# 1st Annual Timed 3-D Money Shoot



## the3dnut (May 20, 2006)

*your time*

how much do I get for beating your time mpolk


----------



## mpolk (Dec 2, 2004)

CordN to what place you get I guess.


----------



## youngtimer (Jul 13, 2006)

We have seen you shoot DaNut! You prob. will go away with a bad case of target panic.


----------



## fishycatfish (Dec 10, 2005)

so you only shoot 5 targets....do you have to be over 18 to shoot for money?


----------



## mpolk (Dec 2, 2004)

Shouldn't be an issue. They do in Rodeos.


----------



## fishycatfish (Dec 10, 2005)

is it a five target shoot? or more


----------



## the3dnut (May 20, 2006)

youngtimer said:


> We have seen you shoot DaNut! You prob. will go away with a bad case of target panic.

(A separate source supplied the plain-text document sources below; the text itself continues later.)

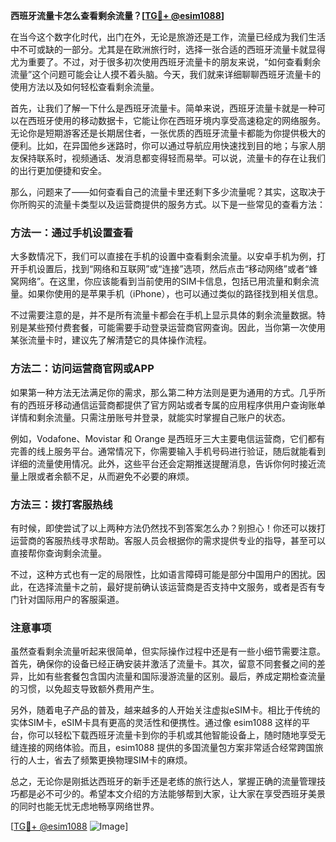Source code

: **西班牙流量卡怎么查看剩余流量？[[TG💪+ @esim1088](https://t.me/s/esim1088)]**

在当今这个数字化时代，出门在外，无论是旅游还是工作，流量已经成为我们生活中不可或缺的一部分。尤其是在欧洲旅行时，选择一张合适的西班牙流量卡就显得尤为重要了。不过，对于很多初次使用西班牙流量卡的朋友来说，“如何查看剩余流量”这个问题可能会让人摸不着头脑。今天，我们就来详细聊聊西班牙流量卡的使用方法以及如何轻松查看剩余流量。

首先，让我们了解一下什么是西班牙流量卡。简单来说，西班牙流量卡就是一种可以在西班牙使用的移动数据卡，它能让你在西班牙境内享受高速稳定的网络服务。无论你是短期游客还是长期居住者，一张优质的西班牙流量卡都能为你提供极大的便利。比如，在异国他乡迷路时，你可以通过导航应用快速找到目的地；与家人朋友保持联系时，视频通话、发消息都变得轻而易举。可以说，流量卡的存在让我们的出行更加便捷和安全。

那么，问题来了——如何查看自己的流量卡里还剩下多少流量呢？其实，这取决于你所购买的流量卡类型以及运营商提供的服务方式。以下是一些常见的查看方法：

### 方法一：通过手机设置查看

大多数情况下，我们可以直接在手机的设置中查看剩余流量。以安卓手机为例，打开手机设置后，找到“网络和互联网”或“连接”选项，然后点击“移动网络”或者“蜂窝网络”。在这里，你应该能看到当前使用的SIM卡信息，包括已用流量和剩余流量。如果你使用的是苹果手机（iPhone），也可以通过类似的路径找到相关信息。

不过需要注意的是，并不是所有流量卡都会在手机上显示具体的剩余流量数据。特别是某些预付费套餐，可能需要手动登录运营商官网查询。因此，当你第一次使用某张流量卡时，建议先了解清楚它的具体操作流程。

### 方法二：访问运营商官网或APP

如果第一种方法无法满足你的需求，那么第二种方法则是更为通用的方式。几乎所有的西班牙移动通信运营商都提供了官方网站或者专属的应用程序供用户查询账单详情和剩余流量。只需注册账号并登录，就能实时掌握自己账户的状态。

例如，Vodafone、Movistar 和 Orange 是西班牙三大主要电信运营商，它们都有完善的线上服务平台。通常情况下，你需要输入手机号码进行验证，随后就能看到详细的流量使用情况。此外，这些平台还会定期推送提醒消息，告诉你何时接近流量上限或者余额不足，从而避免不必要的麻烦。

### 方法三：拨打客服热线

有时候，即使尝试了以上两种方法仍然找不到答案怎么办？别担心！你还可以拨打运营商的客服热线寻求帮助。客服人员会根据你的需求提供专业的指导，甚至可以直接帮你查询剩余流量。

不过，这种方式也有一定的局限性，比如语言障碍可能是部分中国用户的困扰。因此，在选择流量卡之前，最好提前确认该运营商是否支持中文服务，或者是否有专门针对国际用户的客服渠道。

### 注意事项

虽然查看剩余流量听起来很简单，但实际操作过程中还是有一些小细节需要注意。首先，确保你的设备已经正确安装并激活了流量卡。其次，留意不同套餐之间的差异，比如有些套餐包含国内流量和国际漫游流量的区别。最后，养成定期检查流量的习惯，以免超支导致额外费用产生。

另外，随着电子产品的普及，越来越多的人开始关注虚拟eSIM卡。相比于传统的实体SIM卡，eSIM卡具有更高的灵活性和便携性。通过像 esim1088 这样的平台，你可以轻松下载西班牙流量卡到你的手机或其他智能设备上，随时随地享受无缝连接的网络体验。而且，esim1088 提供的多国流量包方案非常适合经常跨国旅行的人士，省去了频繁更换物理SIM卡的麻烦。

总之，无论你是刚抵达西班牙的新手还是老练的旅行达人，掌握正确的流量管理技巧都是必不可少的。希望本文介绍的方法能够帮到大家，让大家在享受西班牙美景的同时也能无忧无虑地畅享网络世界。

[[TG💪+ @esim1088](https://t.me/s/esim1088) ![Image](https://i.postimg.cc/4NQfJmqS/Snipaste-2025-05-13-00-14-12.png)]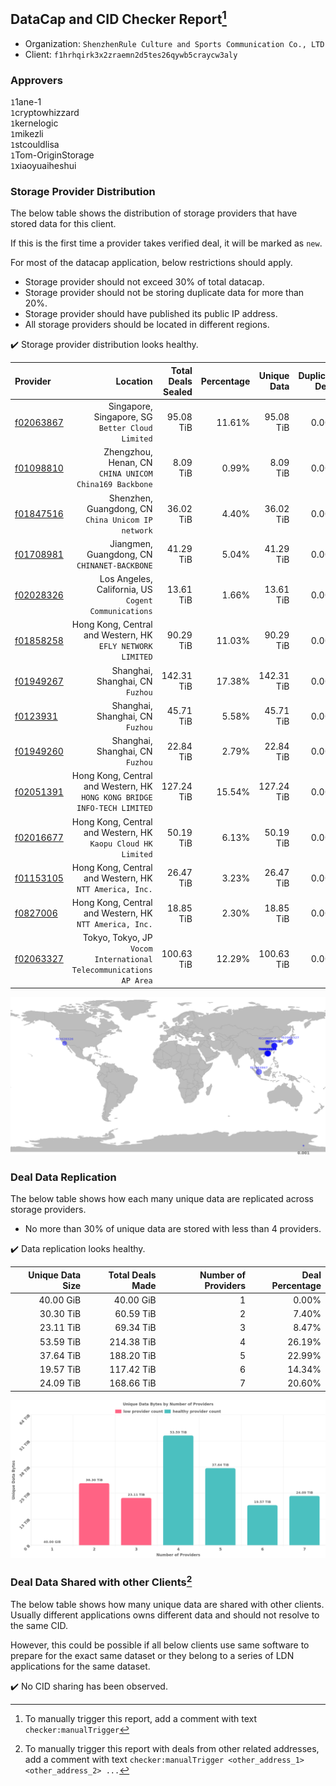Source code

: ## DataCap and CID Checker Report[^1]
 - Organization: `ShenzhenRule Culture and Sports Communication Co., LTD`
 - Client: `f1hrhqirk3x2zraemn2d5tes26qywb5craycw3aly`
### Approvers
`1`1ane-1<br/>`1`cryptowhizzard<br/>`1`kernelogic<br/>`1`mikezli<br/>`1`stcouldlisa<br/>`1`Tom-OriginStorage<br/>`1`xiaoyuaiheshui

### Storage Provider Distribution
The below table shows the distribution of storage providers that have stored data for this client.

If this is the first time a provider takes verified deal, it will be marked as `new`.

For most of the datacap application, below restrictions should apply.
 - Storage provider should not exceed 30% of total datacap.
 - Storage provider should not be storing duplicate data for more than 20%.
 - Storage provider should have published its public IP address.
 - All storage providers should be located in different regions.

✔️ Storage provider distribution looks healthy.

| Provider                                              |                                                                    Location | Total Deals Sealed | Percentage | Unique Data | Duplicate Deals |
| :---------------------------------------------------- | --------------------------------------------------------------------------: | -----------------: | ---------: | ----------: | --------------: |
| [f02063867](https://filfox.info/en/address/f02063867) |                         Singapore, Singapore, SG<br/>`Better Cloud Limited` |          95.08 TiB |     11.61% |   95.08 TiB |           0.00% |
| [f01098810](https://filfox.info/en/address/f01098810) |                   Zhengzhou, Henan, CN<br/>`CHINA UNICOM China169 Backbone` |           8.09 TiB |      0.99% |    8.09 TiB |           0.00% |
| [f01847516](https://filfox.info/en/address/f01847516) |                       Shenzhen, Guangdong, CN<br/>`China Unicom IP network` |          36.02 TiB |      4.40% |   36.02 TiB |           0.00% |
| [f01708981](https://filfox.info/en/address/f01708981) |                             Jiangmen, Guangdong, CN<br/>`CHINANET-BACKBONE` |          41.29 TiB |      5.04% |   41.29 TiB |           0.00% |
| [f02028326](https://filfox.info/en/address/f02028326) |                     Los Angeles, California, US<br/>`Cogent Communications` |          13.61 TiB |      1.66% |   13.61 TiB |           0.00% |
| [f01858258](https://filfox.info/en/address/f01858258) |               Hong Kong, Central and Western, HK<br/>`EFLY NETWORK LIMITED` |          90.29 TiB |     11.03% |   90.29 TiB |           0.00% |
| [f01949267](https://filfox.info/en/address/f01949267) |                                         Shanghai, Shanghai, CN<br/>`Fuzhou` |         142.31 TiB |     17.38% |  142.31 TiB |           0.00% |
| [f0123931](https://filfox.info/en/address/f0123931)   |                                         Shanghai, Shanghai, CN<br/>`Fuzhou` |          45.71 TiB |      5.58% |   45.71 TiB |           0.00% |
| [f01949260](https://filfox.info/en/address/f01949260) |                                         Shanghai, Shanghai, CN<br/>`Fuzhou` |          22.84 TiB |      2.79% |   22.84 TiB |           0.00% |
| [f02051391](https://filfox.info/en/address/f02051391) | Hong Kong, Central and Western, HK<br/>`HONG KONG BRIDGE INFO-TECH LIMITED` |         127.24 TiB |     15.54% |  127.24 TiB |           0.00% |
| [f02016677](https://filfox.info/en/address/f02016677) |             Hong Kong, Central and Western, HK<br/>`Kaopu Cloud HK Limited` |          50.19 TiB |      6.13% |   50.19 TiB |           0.00% |
| [f01153105](https://filfox.info/en/address/f01153105) |                  Hong Kong, Central and Western, HK<br/>`NTT America, Inc.` |          26.47 TiB |      3.23% |   26.47 TiB |           0.00% |
| [f0827006](https://filfox.info/en/address/f0827006)   |                  Hong Kong, Central and Western, HK<br/>`NTT America, Inc.` |          18.85 TiB |      2.30% |   18.85 TiB |           0.00% |
| [f02063327](https://filfox.info/en/address/f02063327) |       Tokyo, Tokyo, JP<br/>`Vocom International Telecommunications AP Area` |         100.63 TiB |     12.29% |  100.63 TiB |           0.00% |

<img src="https://raw.githubusercontent.com/data-preservation-programs/filplus-checker-assets/main/filecoin-project/filecoin-plus-large-datasets/issues/1471/1680894233111.png"/>

### Deal Data Replication
The below table shows how each many unique data are replicated across storage providers.

- No more than 30% of unique data are stored with less than 4 providers.

✔️ Data replication looks healthy.

| Unique Data Size | Total Deals Made | Number of Providers | Deal Percentage |
| ---------------: | ---------------: | ------------------: | --------------: |
|        40.00 GiB |        40.00 GiB |                   1 |           0.00% |
|        30.30 TiB |        60.59 TiB |                   2 |           7.40% |
|        23.11 TiB |        69.34 TiB |                   3 |           8.47% |
|        53.59 TiB |       214.38 TiB |                   4 |          26.19% |
|        37.64 TiB |       188.20 TiB |                   5 |          22.99% |
|        19.57 TiB |       117.42 TiB |                   6 |          14.34% |
|        24.09 TiB |       168.66 TiB |                   7 |          20.60% |

<img src="https://raw.githubusercontent.com/data-preservation-programs/filplus-checker-assets/main/filecoin-project/filecoin-plus-large-datasets/issues/1471/1680894233786.png"/>

### Deal Data Shared with other Clients[^3]
The below table shows how many unique data are shared with other clients.
Usually different applications owns different data and should not resolve to the same CID.

However, this could be possible if all below clients use same software to prepare for the exact same dataset or they belong to a series of LDN applications for the same dataset.

✔️ No CID sharing has been observed.

[^1]: To manually trigger this report, add a comment with text `checker:manualTrigger`

[^2]: Deals from those addresses are combined into this report as they are specified with `checker:manualTrigger`

[^3]: To manually trigger this report with deals from other related addresses, add a comment with text `checker:manualTrigger <other_address_1> <other_address_2> ...`
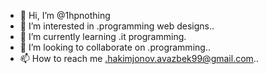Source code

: - 👋 Hi, I’m @1hpnothing
- 👀 I’m interested in .programming web designs..
- 🌱 I’m currently learning .it programming.
- 💞️ I’m looking to collaborate on .programming..
- 📫 How to reach me .hakimjonov.avazbek99@gmail.com..

<!---
1hpnothing/1hpnothing is a ✨ special ✨ repository because its `README.md` (this file) appears on your GitHub profile.
You can click the Preview link to take a look at your changes.
--->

who had the pocket full of quarters at the shop the other day (your quarters)


----------



## youngtimer (Jul 13, 2006)

Fishycatfish, yes it is a 5 target shoot for time. This one is for the larger prize money. We will have a couple of more shoots also for money going on at the same time. All are for anyone who wants to shoot. As far as being under 18, there shouldn't be a problem unless they beat D'nut. And he probilally have a moment. So we should be O.K. As far as D'nut you only won a few 1/4's . When it was a stack of 1/4's you choked. Plus you are the only person who has there pen set for 28 yards.


----------



## the3dnut (May 20, 2006)

for a youngtimer you sure have some oldtimer excuses
and by the way i dont get target panic i get polk panic:tongue:


----------



## youngtimer (Jul 13, 2006)

I learned from the best, and a few all by my self. How many points u give me on sunday?


----------



## the3dnut (May 20, 2006)

I will give you 30 points if I get 30 mulligans :wink:


----------



## youngtimer (Jul 13, 2006)

cents you have all the money, ok just as long as you pay. Polk is shooting so I feel a good case of polk panic heading your way. You know you will need them on the first two targets! 5 mulligan 5 5 mulligan 5


----------



## Epack (May 20, 2006)

*haha*

u guys crack me up, i dont think my target bows gonna do real well in this thing so i guess i oughta set up that trykon


----------



## youngtimer (Jul 13, 2006)

Epack, come on. that way you can show the preson you got the bow from what a trykon can really do.


----------



## youngtimer (Jul 13, 2006)

too bad I'm sleep deprived so I don't know how to spell person. O.K. D'nut lets here it I am ready.


----------



## the3dnut (May 20, 2006)

whats up epack stump
young timer you better try a coma


----------



## Epack (May 20, 2006)

*haha*

well i got a rediculously good deal on that bow so i couldent pass it over, heck youngtimer i cant even get him to com shoot dots with his own son so i doubt he will shoot that money shoot


----------



## youngtimer (Jul 13, 2006)

Epack you should have been at the shoot on sunday. It was a tight race for the 1st - 5th place. You would have just added to the fun. Maybe next time.


----------



## the3dnut (May 20, 2006)

youngtimer said:


> Epack you should have been at the shoot on sunday. It was a tight race for the 1st - 5th place. You would have just added to the fun. Maybe next time.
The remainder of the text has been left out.